Alex Wellerstein: You get real used to looking at deleted spots when you do any kind of work around nuclear weapons. And you get really used to your Freedom of Information Act [FOIA] requests being denied. With nukes there’s always going to be stuff deleted. But I was able to get some previously classified information through FOIA. There’s so much documentation out there that the problem was never not having access. I was drowning in paperwork for most of this book.

There are two reasons things might be still secret. One is it contains information that some classification guide out there says shouldn’t be released. And it’s going to be the judgment of whoever’s redacting it not to release it, based on the guide. Occasionally the things I want to know and the things that the censor cares about are the same, and then I have to work around that edge.

The other reason that it might be still classified is because nobody has taken the time to declassify it. This is a backlog problem. Only some small fraction of classified records have been reviewed for release. When I’m filing a FOIA request, I’m not expecting them to give me anything that would still be secret by any definition, but I’m expecting them to give me some things that nobody has bothered to request before and the agencies haven’t processed before. So, I did sometimes find new things this way.
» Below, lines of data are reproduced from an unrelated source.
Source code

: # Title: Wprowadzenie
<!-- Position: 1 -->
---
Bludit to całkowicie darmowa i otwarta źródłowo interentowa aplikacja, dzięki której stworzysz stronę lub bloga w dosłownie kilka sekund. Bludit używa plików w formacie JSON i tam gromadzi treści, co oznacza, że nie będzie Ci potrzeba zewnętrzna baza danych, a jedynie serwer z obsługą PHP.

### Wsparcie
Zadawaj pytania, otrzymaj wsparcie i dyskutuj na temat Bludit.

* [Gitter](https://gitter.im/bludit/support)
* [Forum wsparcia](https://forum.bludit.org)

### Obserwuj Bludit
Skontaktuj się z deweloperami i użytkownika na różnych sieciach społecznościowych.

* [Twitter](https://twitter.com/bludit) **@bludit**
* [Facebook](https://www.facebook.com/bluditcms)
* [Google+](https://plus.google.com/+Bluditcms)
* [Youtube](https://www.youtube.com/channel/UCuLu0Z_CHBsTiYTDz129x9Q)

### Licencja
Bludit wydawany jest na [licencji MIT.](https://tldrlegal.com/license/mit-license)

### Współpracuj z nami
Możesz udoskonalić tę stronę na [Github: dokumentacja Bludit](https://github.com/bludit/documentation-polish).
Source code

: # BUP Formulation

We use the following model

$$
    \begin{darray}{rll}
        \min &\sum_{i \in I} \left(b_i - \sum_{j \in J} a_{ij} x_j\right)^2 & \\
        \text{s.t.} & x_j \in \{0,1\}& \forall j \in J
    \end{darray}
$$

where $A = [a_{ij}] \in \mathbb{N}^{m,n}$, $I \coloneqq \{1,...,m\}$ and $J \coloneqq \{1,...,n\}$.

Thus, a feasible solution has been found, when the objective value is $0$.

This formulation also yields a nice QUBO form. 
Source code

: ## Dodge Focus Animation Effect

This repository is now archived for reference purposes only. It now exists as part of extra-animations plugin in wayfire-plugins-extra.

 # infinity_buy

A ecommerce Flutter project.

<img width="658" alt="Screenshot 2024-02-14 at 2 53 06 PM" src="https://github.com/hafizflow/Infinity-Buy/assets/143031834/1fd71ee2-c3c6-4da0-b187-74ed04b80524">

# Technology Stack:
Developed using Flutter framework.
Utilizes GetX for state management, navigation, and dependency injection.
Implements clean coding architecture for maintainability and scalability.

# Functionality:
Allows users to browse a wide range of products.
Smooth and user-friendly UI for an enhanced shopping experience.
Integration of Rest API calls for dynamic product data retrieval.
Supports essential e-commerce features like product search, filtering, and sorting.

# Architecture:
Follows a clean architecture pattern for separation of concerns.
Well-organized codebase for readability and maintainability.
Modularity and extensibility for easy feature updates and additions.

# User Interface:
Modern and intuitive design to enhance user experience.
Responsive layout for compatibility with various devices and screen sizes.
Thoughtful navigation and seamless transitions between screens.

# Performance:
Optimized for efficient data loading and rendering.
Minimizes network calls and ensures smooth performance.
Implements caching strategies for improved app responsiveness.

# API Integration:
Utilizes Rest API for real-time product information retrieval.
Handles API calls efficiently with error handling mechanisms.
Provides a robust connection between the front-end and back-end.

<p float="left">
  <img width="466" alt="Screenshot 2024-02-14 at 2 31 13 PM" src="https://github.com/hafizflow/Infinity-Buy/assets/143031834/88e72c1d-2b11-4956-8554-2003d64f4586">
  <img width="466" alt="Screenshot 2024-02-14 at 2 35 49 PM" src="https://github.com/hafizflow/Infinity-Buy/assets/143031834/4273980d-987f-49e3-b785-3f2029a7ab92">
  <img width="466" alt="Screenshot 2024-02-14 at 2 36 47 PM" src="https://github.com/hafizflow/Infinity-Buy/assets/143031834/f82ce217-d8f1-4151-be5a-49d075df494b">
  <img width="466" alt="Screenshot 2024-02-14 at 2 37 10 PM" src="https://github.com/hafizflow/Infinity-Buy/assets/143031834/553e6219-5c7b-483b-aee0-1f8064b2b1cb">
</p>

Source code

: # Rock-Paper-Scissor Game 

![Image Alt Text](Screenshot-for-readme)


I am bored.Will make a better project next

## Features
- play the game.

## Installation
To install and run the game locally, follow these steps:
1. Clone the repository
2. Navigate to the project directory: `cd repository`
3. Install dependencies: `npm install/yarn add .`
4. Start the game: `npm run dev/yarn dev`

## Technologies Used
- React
Susan D’Agostino: In the case where the information you requested remained classified, how did you work around that edge?

Alex Wellerstein: Occasionally, they screw up the redaction, which gives you a glimpse behind the curtain. In one case, they sent me two different versions of the same classification guide in response to my FOIA request. But two different people reviewed these two identical versions, and they each redacted slightly differently. And if I combined their two versions, I sometimes had the full thing.

You learn that most of what they’re redacting is really boring. It’s not that they’re redacting, “Oh, we did some terrible thing.” It’s that they’re redacting that the size of this nozzle is 0.5 millimeters, and some other guy redacts the thing that says, “the size of this nozzle could also be 0.6 millimeters.” When you combine them together, you get the full story. But it’s usually not all that interesting a story.

I tried to understand how secrecy functions from the perspective of the person within the system—as opposed to how it looks on the outside, where it can look arbitrary, capricious, and foolish. On the inside, they’re given this impossible task of interpreting guidelines and then marking things up with absolute perfection. Their task is extremely technical. You can see the logic behind that, but it’s easy to say, “I don’t think the sum total of all of these tiny redactions is going to have much of an effect on proliferation one way or the other.”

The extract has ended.